*** Opening of TASK INPUTS ***

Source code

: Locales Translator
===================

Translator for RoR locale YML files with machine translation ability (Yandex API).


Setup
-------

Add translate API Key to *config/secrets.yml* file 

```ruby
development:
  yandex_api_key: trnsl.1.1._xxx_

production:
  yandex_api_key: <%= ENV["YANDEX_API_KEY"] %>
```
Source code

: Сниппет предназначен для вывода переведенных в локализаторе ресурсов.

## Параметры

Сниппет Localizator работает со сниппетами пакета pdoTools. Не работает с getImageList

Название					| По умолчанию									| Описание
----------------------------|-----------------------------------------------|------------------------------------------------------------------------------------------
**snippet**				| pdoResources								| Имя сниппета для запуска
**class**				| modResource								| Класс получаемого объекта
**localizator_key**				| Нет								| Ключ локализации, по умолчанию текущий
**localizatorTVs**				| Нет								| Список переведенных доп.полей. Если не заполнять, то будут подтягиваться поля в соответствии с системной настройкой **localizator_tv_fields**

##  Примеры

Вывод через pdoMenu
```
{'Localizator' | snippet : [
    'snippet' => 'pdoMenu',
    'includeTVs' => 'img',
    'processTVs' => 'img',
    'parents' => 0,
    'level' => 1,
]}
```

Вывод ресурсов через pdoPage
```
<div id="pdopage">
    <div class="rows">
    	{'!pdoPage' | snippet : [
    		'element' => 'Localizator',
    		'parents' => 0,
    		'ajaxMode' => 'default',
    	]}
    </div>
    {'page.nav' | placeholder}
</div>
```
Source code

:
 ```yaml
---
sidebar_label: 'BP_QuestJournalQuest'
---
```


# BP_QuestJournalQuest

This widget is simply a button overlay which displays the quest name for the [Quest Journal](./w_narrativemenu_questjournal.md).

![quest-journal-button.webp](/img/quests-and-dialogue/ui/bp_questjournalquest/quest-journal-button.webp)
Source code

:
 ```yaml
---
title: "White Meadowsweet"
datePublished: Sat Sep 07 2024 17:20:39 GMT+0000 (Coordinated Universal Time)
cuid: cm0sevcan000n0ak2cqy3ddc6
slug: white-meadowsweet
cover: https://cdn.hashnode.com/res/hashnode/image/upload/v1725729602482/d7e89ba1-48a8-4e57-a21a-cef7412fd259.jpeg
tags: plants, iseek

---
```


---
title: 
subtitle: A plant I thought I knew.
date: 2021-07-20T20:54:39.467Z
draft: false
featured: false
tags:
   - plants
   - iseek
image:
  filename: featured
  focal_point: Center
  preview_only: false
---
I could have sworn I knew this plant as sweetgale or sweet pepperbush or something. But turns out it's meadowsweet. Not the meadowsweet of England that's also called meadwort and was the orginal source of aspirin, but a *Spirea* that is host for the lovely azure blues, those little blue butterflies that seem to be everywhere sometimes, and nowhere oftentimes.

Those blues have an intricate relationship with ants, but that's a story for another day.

*** Close of TASK INPUTS ***

The line containing "focal_point: Center" marks where to begin; the last line of the records marks where to stop. Copy both and all between, exactly.

  focal_point: Center
  preview_only: false
---
I could have sworn I knew this plant as sweetgale or sweet pepperbush or something. But turns out it's meadowsweet. Not the meadowsweet of England that's also called meadwort and was the orginal source of aspirin, but a *Spirea* that is host for the lovely azure blues, those little blue butterflies that seem to be everywhere sometimes, and nowhere oftentimes.

Those blues have an intricate relationship with ants, but that's a story for another day.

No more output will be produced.